Print out the entries that follow exactly, missing none.

[[ RECORDS FOR THIS EXERCISE, beginning ]]

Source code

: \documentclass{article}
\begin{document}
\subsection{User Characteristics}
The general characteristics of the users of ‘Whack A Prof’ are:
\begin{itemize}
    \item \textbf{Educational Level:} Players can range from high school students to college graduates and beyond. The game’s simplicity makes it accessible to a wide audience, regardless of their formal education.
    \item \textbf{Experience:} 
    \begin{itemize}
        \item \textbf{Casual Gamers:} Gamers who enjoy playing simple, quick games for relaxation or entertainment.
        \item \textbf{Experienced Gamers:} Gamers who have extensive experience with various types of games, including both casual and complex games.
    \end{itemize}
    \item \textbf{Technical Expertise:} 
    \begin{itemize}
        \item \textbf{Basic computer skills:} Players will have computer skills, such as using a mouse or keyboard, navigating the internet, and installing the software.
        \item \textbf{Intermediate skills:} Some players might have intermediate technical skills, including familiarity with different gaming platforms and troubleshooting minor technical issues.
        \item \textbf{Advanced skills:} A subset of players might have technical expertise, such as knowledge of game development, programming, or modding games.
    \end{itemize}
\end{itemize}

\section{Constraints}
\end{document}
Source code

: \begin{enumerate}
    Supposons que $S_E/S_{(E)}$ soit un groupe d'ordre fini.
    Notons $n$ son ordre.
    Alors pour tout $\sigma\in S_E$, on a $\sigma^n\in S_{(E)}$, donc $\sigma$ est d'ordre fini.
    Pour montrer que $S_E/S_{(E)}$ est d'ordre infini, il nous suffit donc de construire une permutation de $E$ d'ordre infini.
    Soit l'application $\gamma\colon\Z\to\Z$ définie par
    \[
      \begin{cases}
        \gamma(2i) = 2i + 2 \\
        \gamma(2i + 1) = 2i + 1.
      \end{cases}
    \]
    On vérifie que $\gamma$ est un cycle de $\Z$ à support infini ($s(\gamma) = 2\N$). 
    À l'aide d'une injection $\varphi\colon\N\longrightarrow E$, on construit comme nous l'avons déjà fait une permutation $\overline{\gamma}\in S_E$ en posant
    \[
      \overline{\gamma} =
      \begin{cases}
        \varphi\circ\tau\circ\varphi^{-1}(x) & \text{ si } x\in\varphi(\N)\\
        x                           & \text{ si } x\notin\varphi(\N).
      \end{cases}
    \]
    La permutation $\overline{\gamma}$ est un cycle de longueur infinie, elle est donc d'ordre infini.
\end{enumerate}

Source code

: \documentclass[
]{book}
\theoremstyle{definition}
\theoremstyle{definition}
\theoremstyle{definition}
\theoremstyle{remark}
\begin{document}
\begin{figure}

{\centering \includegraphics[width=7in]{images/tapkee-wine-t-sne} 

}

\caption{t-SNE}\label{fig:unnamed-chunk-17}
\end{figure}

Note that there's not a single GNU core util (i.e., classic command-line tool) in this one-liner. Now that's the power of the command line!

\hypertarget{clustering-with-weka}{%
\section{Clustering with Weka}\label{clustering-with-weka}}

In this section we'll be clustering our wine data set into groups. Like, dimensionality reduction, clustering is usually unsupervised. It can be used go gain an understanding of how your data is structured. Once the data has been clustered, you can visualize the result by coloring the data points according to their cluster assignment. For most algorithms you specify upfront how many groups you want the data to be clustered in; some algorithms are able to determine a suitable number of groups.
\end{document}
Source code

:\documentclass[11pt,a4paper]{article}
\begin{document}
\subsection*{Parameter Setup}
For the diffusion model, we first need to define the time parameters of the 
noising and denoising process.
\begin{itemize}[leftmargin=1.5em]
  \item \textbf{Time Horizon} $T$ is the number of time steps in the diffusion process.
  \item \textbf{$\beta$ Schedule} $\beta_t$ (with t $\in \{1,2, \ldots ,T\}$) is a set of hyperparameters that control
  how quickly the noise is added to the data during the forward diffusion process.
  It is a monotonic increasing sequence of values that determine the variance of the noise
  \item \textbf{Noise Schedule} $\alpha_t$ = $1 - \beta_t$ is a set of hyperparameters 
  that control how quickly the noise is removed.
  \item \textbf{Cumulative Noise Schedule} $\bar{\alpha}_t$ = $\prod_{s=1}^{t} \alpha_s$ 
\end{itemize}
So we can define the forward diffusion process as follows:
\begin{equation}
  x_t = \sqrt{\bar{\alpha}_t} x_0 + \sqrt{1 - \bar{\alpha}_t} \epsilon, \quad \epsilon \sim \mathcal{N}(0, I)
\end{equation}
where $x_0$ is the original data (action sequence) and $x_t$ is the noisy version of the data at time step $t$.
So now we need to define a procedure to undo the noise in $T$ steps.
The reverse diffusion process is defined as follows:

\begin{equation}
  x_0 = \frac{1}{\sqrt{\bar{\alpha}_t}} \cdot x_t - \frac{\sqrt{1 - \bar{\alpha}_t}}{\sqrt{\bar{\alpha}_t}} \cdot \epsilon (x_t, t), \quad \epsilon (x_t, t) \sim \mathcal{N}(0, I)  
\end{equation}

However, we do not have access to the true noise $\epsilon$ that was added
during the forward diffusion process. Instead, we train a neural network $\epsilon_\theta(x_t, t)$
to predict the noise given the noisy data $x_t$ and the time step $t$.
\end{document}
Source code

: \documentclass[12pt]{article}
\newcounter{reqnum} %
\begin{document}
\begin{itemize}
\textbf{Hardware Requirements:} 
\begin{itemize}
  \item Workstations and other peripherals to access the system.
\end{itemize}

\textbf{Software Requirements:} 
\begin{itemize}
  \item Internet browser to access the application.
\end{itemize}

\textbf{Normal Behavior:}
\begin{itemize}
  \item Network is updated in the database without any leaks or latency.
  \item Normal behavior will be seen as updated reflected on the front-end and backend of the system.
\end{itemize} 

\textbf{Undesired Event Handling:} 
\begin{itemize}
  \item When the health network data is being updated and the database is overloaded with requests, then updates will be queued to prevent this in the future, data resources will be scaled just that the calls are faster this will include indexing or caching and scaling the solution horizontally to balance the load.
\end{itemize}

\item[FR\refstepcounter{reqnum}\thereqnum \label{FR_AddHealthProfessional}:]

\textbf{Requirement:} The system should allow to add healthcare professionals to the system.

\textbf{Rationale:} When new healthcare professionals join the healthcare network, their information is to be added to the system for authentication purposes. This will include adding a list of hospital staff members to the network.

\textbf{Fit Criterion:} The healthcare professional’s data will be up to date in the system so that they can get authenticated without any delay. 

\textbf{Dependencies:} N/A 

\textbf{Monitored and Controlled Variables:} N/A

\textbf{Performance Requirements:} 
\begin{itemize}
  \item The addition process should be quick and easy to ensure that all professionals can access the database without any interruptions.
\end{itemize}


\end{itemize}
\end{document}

[[ RECORDS FOR THIS EXERCISE, end ]]

◆ WRITTEN ANSWER
Source code

: \documentclass{article}
\begin{document}
\subsection{User Characteristics}
The general characteristics of the users of ‘Whack A Prof’ are:
\begin{itemize}
    \item \textbf{Educational Level:} Players can range from high school students to college graduates and beyond. The game’s simplicity makes it accessible to a wide audience, regardless of their formal education.
    \item \textbf{Experience:} 
    \begin{itemize}
        \item \textbf{Casual Gamers:} Gamers who enjoy playing simple, quick games for relaxation or entertainment.
        \item \textbf{Experienced Gamers:} Gamers who have extensive experience with various types of games, including both casual and complex games.
    \end{itemize}
    \item \textbf{Technical Expertise:} 
    \begin{itemize}
        \item \textbf{Basic computer skills:} Players will have computer skills, such as using a mouse or keyboard, navigating the internet, and installing the software.
        \item \textbf{Intermediate skills:} Some players might have intermediate technical skills, including familiarity with different gaming platforms and troubleshooting minor technical issues.
        \item \textbf{Advanced skills:} A subset of players might have technical expertise, such as knowledge of game development, programming, or modding games.
    \end{itemize}
\end{itemize}

\section{Constraints}
\end{document}
Source code

: \begin{enumerate}
    Supposons que $S_E/S_{(E)}$ soit un groupe d'ordre fini.
    Notons $n$ son ordre.
    Alors pour tout $\sigma\in S_E$, on a $\sigma^n\in S_{(E)}$, donc $\sigma$ est d'ordre fini.
    Pour montrer que $S_E/S_{(E)}$ est d'ordre infini, il nous suffit donc de construire une permutation de $E$ d'ordre infini.
    Soit l'application $\gamma\colon\Z\to\Z$ définie par
    \[
      \begin{cases}
        \gamma(2i) = 2i + 2 \\
        \gamma(2i + 1) = 2i + 1.
      \end{cases}
    \]
    On vérifie que $\gamma$ est un cycle de $\Z$ à support infini ($s(\gamma) = 2\N$). 
    À l'aide d'une injection $\varphi\colon\N\longrightarrow E$, on construit comme nous l'avons déjà fait une permutation $\overline{\gamma}\in S_E$ en posant
    \[
      \overline{\gamma} =
      \begin{cases}
        \varphi\circ\tau\circ\varphi^{-1}(x) & \text{ si } x\in\varphi(\N)\\
        x                           & \text{ si } x\notin\varphi(\N).
      \end{cases}
    \]
    La permutation $\overline{\gamma}$ est un cycle de longueur infinie, elle est donc d'ordre infini.
\end{enumerate}

Source code

: \documentclass[
]{book}
\theoremstyle{definition}
\theoremstyle{definition}
\theoremstyle{definition}
\theoremstyle{remark}
\begin{document}
\begin{figure}

{\centering \includegraphics[width=7in]{images/tapkee-wine-t-sne} 

}

\caption{t-SNE}\label{fig:unnamed-chunk-17}
\end{figure}

Note that there's not a single GNU core util (i.e., classic command-line tool) in this one-liner. Now that's the power of the command line!

\hypertarget{clustering-with-weka}{%
\section{Clustering with Weka}\label{clustering-with-weka}}

In this section we'll be clustering our wine data set into groups. Like, dimensionality reduction, clustering is usually unsupervised. It can be used go gain an understanding of how your data is structured. Once the data has been clustered, you can visualize the result by coloring the data points according to their cluster assignment. For most algorithms you specify upfront how many groups you want the data to be clustered in; some algorithms are able to determine a suitable number of groups.
\end{document}
Source code

:\documentclass[11pt,a4paper]{article}
\begin{document}
\subsection*{Parameter Setup}
For the diffusion model, we first need to define the time parameters of the 
noising and denoising process.
\begin{itemize}[leftmargin=1.5em]
  \item \textbf{Time Horizon} $T$ is the number of time steps in the diffusion process.
  \item \textbf{$\beta$ Schedule} $\beta_t$ (with t $\in \{1,2, \ldots ,T\}$) is a set of hyperparameters that control
  how quickly the noise is added to the data during the forward diffusion process.
  It is a monotonic increasing sequence of values that determine the variance of the noise
  \item \textbf{Noise Schedule} $\alpha_t$ = $1 - \beta_t$ is a set of hyperparameters 
  that control how quickly the noise is removed.
  \item \textbf{Cumulative Noise Schedule} $\bar{\alpha}_t$ = $\prod_{s=1}^{t} \alpha_s$ 
\end{itemize}
So we can define the forward diffusion process as follows:
\begin{equation}
  x_t = \sqrt{\bar{\alpha}_t} x_0 + \sqrt{1 - \bar{\alpha}_t} \epsilon, \quad \epsilon \sim \mathcal{N}(0, I)
\end{equation}
where $x_0$ is the original data (action sequence) and $x_t$ is the noisy version of the data at time step $t$.
So now we need to define a procedure to undo the noise in $T$ steps.
The reverse diffusion process is defined as follows:

\begin{equation}
  x_0 = \frac{1}{\sqrt{\bar{\alpha}_t}} \cdot x_t - \frac{\sqrt{1 - \bar{\alpha}_t}}{\sqrt{\bar{\alpha}_t}} \cdot \epsilon (x_t, t), \quad \epsilon (x_t, t) \sim \mathcal{N}(0, I)  
\end{equation}

However, we do not have access to the true noise $\epsilon$ that was added
during the forward diffusion process. Instead, we train a neural network $\epsilon_\theta(x_t, t)$
to predict the noise given the noisy data $x_t$ and the time step $t$.
\end{document}
Source code

: \documentclass[12pt]{article}
\newcounter{reqnum} %
\begin{document}
\begin{itemize}
\textbf{Hardware Requirements:} 
\begin{itemize}
  \item Workstations and other peripherals to access the system.
\end{itemize}

\textbf{Software Requirements:} 
\begin{itemize}
  \item Internet browser to access the application.
\end{itemize}

\textbf{Normal Behavior:}
\begin{itemize}
  \item Network is updated in the database without any leaks or latency.
  \item Normal behavior will be seen as updated reflected on the front-end and backend of the system.
\end{itemize} 

\textbf{Undesired Event Handling:} 
\begin{itemize}
  \item When the health network data is being updated and the database is overloaded with requests, then updates will be queued to prevent this in the future, data resources will be scaled just that the calls are faster this will include indexing or caching and scaling the solution horizontally to balance the load.
\end{itemize}

\item[FR\refstepcounter{reqnum}\thereqnum \label{FR_AddHealthProfessional}:]

\textbf{Requirement:} The system should allow to add healthcare professionals to the system.

\textbf{Rationale:} When new healthcare professionals join the healthcare network, their information is to be added to the system for authentication purposes. This will include adding a list of hospital staff members to the network.

\textbf{Fit Criterion:} The healthcare professional’s data will be up to date in the system so that they can get authenticated without any delay. 

\textbf{Dependencies:} N/A 

\textbf{Monitored and Controlled Variables:} N/A

\textbf{Performance Requirements:} 
\begin{itemize}
  \item The addition process should be quick and easy to ensure that all professionals can access the database without any interruptions.
\end{itemize}


\end{itemize}
\end{document}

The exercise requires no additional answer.